TEST | TEa Source | TEa | % Bias | CV | Sigma |
Albumin | CLIA | 10 | 1.1 | 5.2 | 1.7 |
Albumin | 10% | 10 | 1.1 | 5.5 | 1.6 |
Alk Phos | CLIA | 30 | 4.0 | 7.7 | 3.4 |
Alk Phos | 30% | 30 | 4.0 | 5.9 | 4.4 |
ALT | EuBivas | 14.4 | 2.7 | 6.9 | 1.7 |
ALT | 14.4% | 14.4 | 2.7 | 4.2 | 2.8 |
Amylase | EuBivas | 13.40 | 3.3 | 5.6 | 1.8 |
Amylase | 13.4% | 13.40 | 3.3 | 5.1 | 1.97 |
AST | EuBivas | 13.40 | 3.7 | 5.8 | 1.7 |
AST | 13.4% | 13.40 | 3.7 | 5.0 | 1.9 |
Bilirubin, Direct | Ricos | 44.50 | 1.4 | 4.1 | 10.5 |
Bilirubin, Direct | 44.50% | 44.50 | 1.4 | 5.4 | 7.9 |
Bilirubin, Total | CLIA 20% or | 30.00 | 2.3 | 3.7 | 7.4 |
Bilirubin, Total | 0.4 mg/dL | 20.00 | 2.3 | 4.2 | 4.2 |
Calcium | CLIA | 11 | 2.8 | 3.8 | 2.1 |
Calcium | 1 mg/dL | 11 | 2.8 | 4.0 | 2.1 |
Cholesterol | CLIA | 10 | 3.0 | 4.4 | 1.6 |
Cholesterol | 10% | 10 | 3.0 | 4.2 | 1.7 |
Creatinine | CLIA 15% or | 15.00 | 2.3 | 4.0 | 3.2 |
Creatinine | 0.3 mg/dL | 15.00 | 2.3 | 6.9 | 1.9 |
Glucose | CLIA 10% or | 10.00 | 3.4 | 4.2 | 1.6 |
Glucose | 6 mg/dL | 10.00 | 3.4 | 5.2 | 1.3 |
HDL | CLIA | 30.00 | 2.5 | 4.3 | 6.3 |
HDL | 30% | 30.00 | 2.5 | 4.5 | 6.1 |
Phosphorous | CAP 10.7% or | 10.70 | 3.5 | 4.7 | 1.5 |
Phosphorous | 0.3 mg/dL | 10.70 | 3.5 | 4.6 | 1.6 |
Protein, Total | CAP | 10.00 | 5.8 | 12.0 | 0.4 |
Protein, Total | 10% | 10.00 | 5.8 | 10.6 | 0.4 |
Urea Nitrogen | CLIA 9% or | 9.00 | 3.5 | 5.9 | 0.9 |
Urea Nitrogen | 2.0 mg/dL | 9.00 | 3.5 | 7.0 | 0.8 |
Uric Acid | CLIA | 17.00 | 2.0 | 3.1 | 4.8 |
Uric Acid | 17% | 17.00 | 2.0 | 4.2 | 3.6 |
Yes, there are a lot of low Sigma-metrics. There are a few high Sigma-metrics, but the majority of the numbers are below 3 Sigma, typically considered the minimum acceptable performance.

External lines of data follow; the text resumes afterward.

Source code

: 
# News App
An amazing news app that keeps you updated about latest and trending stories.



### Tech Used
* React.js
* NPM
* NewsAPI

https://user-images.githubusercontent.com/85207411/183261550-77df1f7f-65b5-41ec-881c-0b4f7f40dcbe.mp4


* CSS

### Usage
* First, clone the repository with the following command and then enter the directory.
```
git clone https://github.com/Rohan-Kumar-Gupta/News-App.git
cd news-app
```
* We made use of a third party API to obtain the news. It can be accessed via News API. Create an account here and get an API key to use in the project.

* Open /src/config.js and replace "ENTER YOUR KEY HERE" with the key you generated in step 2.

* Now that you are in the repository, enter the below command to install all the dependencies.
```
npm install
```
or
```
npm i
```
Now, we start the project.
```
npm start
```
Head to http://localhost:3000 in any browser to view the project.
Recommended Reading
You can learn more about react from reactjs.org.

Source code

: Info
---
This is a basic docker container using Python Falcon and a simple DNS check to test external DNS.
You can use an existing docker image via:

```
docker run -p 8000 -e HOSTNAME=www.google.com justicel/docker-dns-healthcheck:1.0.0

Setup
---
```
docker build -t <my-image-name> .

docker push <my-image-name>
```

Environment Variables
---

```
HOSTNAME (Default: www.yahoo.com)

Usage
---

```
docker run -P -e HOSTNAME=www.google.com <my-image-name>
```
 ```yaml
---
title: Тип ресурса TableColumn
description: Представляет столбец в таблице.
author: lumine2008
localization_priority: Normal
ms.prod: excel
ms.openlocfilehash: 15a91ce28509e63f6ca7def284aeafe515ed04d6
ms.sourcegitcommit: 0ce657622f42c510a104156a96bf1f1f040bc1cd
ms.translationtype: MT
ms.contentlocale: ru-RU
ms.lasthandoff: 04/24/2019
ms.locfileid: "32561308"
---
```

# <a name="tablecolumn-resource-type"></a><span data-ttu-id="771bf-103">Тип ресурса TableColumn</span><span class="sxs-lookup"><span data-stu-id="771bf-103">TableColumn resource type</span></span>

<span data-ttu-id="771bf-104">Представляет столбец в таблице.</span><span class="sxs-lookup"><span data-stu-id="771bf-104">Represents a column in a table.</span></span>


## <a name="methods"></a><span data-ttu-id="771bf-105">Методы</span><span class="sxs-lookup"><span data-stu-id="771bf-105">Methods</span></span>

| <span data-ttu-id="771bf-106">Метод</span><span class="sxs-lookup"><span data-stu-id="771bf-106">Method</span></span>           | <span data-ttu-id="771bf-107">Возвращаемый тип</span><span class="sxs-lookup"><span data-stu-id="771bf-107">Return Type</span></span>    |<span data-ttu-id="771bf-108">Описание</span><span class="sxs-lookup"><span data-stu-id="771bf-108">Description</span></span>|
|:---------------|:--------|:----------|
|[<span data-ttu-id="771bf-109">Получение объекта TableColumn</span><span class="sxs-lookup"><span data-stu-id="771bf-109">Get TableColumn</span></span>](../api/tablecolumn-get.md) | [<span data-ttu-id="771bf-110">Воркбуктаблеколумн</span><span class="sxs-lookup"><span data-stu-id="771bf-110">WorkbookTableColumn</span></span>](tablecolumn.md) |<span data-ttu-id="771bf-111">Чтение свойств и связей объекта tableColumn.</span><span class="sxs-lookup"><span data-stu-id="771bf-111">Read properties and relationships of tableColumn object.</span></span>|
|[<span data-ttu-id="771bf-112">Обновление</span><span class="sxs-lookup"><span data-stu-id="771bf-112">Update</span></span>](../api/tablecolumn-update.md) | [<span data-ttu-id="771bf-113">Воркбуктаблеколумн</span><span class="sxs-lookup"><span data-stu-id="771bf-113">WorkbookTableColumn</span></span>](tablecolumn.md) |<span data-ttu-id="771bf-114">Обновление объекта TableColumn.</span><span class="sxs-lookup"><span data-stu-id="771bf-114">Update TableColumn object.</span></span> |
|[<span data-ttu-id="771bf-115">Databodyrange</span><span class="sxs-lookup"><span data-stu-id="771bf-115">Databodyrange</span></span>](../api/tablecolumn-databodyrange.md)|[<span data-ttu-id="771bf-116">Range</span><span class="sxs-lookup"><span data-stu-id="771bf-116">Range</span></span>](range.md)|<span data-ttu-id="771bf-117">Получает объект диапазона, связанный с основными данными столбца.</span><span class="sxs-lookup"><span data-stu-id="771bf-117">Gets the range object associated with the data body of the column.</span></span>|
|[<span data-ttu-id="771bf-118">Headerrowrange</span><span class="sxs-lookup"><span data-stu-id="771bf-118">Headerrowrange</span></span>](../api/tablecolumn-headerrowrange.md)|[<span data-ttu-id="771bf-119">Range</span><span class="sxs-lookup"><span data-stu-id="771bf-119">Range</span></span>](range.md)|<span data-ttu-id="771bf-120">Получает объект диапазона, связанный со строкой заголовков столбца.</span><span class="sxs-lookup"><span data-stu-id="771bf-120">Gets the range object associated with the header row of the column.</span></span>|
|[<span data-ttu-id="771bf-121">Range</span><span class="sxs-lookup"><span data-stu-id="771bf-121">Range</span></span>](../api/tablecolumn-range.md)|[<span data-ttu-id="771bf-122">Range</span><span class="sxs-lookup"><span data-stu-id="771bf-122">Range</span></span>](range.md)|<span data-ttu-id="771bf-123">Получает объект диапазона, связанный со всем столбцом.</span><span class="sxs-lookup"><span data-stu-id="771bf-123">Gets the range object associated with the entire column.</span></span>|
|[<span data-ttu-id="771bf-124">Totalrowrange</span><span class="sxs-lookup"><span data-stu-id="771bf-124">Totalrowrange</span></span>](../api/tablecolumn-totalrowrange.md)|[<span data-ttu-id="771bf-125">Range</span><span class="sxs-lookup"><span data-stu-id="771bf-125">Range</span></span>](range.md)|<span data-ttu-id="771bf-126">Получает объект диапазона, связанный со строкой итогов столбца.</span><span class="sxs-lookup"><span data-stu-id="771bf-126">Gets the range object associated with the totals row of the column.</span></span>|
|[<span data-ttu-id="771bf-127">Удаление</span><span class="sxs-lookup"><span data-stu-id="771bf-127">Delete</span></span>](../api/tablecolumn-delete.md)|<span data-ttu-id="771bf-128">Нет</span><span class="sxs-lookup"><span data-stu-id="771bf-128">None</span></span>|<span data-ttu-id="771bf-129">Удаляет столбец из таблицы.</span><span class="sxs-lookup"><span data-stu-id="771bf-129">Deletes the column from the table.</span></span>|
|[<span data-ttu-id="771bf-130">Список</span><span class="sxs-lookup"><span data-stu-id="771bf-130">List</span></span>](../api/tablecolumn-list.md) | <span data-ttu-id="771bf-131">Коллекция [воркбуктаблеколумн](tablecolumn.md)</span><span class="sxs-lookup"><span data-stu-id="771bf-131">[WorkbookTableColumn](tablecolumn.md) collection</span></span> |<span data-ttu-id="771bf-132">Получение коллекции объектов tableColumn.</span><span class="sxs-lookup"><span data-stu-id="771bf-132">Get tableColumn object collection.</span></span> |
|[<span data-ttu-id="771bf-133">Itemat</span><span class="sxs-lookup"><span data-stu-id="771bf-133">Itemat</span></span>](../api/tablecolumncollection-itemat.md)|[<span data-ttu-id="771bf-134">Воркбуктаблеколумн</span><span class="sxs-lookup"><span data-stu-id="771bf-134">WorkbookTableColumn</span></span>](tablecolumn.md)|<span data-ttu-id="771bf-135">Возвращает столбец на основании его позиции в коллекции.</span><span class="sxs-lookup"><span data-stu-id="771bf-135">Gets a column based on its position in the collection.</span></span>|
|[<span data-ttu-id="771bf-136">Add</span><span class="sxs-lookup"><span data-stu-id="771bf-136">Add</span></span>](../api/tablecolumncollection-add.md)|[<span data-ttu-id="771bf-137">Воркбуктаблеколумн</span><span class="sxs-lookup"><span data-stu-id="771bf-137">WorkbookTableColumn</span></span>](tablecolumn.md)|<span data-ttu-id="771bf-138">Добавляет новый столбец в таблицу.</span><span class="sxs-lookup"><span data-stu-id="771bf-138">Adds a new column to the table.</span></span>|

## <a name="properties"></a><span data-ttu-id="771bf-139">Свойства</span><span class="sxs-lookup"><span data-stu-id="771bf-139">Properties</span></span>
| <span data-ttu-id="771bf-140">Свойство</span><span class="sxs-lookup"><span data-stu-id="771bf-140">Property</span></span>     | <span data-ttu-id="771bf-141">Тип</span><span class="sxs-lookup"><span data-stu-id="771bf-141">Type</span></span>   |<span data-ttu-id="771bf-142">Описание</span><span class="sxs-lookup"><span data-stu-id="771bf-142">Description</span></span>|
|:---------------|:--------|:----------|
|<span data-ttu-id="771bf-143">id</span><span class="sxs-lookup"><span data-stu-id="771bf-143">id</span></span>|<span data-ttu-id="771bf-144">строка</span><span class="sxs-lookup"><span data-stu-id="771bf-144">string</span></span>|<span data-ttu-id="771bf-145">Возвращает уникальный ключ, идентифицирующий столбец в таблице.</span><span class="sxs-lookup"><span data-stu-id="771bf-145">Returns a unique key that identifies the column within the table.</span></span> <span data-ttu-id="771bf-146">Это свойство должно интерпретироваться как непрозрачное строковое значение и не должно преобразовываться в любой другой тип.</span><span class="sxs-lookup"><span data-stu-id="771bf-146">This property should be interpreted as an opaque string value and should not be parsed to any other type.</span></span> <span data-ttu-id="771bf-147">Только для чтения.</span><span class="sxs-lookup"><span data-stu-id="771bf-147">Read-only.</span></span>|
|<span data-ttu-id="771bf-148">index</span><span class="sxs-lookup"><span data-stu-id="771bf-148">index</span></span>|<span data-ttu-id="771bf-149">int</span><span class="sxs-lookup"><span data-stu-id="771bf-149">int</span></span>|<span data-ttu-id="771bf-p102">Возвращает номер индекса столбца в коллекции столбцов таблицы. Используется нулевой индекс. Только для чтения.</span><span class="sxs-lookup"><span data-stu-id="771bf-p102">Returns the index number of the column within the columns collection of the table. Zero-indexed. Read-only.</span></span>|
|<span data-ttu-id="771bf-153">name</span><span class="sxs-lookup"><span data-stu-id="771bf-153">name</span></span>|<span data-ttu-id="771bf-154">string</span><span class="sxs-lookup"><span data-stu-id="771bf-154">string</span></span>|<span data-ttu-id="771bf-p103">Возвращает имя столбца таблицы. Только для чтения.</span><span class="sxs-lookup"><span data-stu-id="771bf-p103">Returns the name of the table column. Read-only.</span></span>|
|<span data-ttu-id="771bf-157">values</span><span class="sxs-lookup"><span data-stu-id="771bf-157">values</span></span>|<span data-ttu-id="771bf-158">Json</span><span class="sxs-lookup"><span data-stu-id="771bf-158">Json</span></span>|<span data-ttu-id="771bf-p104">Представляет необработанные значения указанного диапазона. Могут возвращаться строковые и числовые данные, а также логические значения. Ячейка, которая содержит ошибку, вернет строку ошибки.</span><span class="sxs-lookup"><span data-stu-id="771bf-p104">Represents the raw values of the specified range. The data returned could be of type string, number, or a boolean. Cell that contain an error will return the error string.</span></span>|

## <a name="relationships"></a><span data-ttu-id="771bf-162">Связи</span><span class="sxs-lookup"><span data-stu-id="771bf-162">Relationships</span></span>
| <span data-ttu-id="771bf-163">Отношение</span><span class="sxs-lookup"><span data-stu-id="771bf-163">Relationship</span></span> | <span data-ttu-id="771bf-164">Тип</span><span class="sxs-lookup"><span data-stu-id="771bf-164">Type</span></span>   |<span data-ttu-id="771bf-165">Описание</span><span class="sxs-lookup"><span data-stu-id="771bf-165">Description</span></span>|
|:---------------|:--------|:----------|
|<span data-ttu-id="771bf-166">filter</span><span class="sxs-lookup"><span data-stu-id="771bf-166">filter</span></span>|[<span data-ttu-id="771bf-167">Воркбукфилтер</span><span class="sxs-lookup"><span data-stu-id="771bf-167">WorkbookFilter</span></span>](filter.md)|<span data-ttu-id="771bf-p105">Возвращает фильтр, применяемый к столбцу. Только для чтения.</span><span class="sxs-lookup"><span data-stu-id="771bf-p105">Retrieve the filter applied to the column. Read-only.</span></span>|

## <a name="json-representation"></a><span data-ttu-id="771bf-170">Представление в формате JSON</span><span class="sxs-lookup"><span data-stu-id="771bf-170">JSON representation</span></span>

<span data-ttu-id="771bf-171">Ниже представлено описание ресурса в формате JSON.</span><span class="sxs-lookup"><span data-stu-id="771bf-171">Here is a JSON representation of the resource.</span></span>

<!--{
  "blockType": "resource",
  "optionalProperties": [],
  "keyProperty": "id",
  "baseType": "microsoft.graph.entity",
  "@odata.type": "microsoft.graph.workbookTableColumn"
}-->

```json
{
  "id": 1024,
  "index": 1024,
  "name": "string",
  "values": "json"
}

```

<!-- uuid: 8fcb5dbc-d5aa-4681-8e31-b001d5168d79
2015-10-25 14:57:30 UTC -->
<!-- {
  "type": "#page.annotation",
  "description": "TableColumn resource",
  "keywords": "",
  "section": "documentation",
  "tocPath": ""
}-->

Summary of Performance by Sigma-metrics Method Decision Chart
We can make visual assessments of this performance using a Normalized Sigma-metric Method Decision Chart:
Overall, it seems like imprecision here is high and a majority of these assays are worse than 3 Sigma.
Summary of QC Design by Normalized OPSpecs chart - using primarily CLIA Goals
The benefit of the Sigma-metric approach is that labs can do more than assess their quality, they can act on it. Using OPSpecs charts, they can actually optimize their QC procedures for each test. In this case, they can use the data to try and mitigate the risk of poor performance.
For most of these points, we will need the maximum "Westgard Rules" with 8 control measurements per run. Put bluntly, there is no practical statistical quality control procedure that can help. There aren't enough "Westgard rules" to keep some of these methods in control. If we would go further to determine QC frequency using Sigma-metrics, we would find that we can't afford to run QC often enough to properly monitor these methods.
Conclusion
The paper reviewed more than a half dozen recent studies of instrument performance in India. Of these publications, the AU5800 had the worst performance than all the other studied instruments. The AU5800 had the highest number of below 3 Sigma assays of any other paper. That's not a great distinction.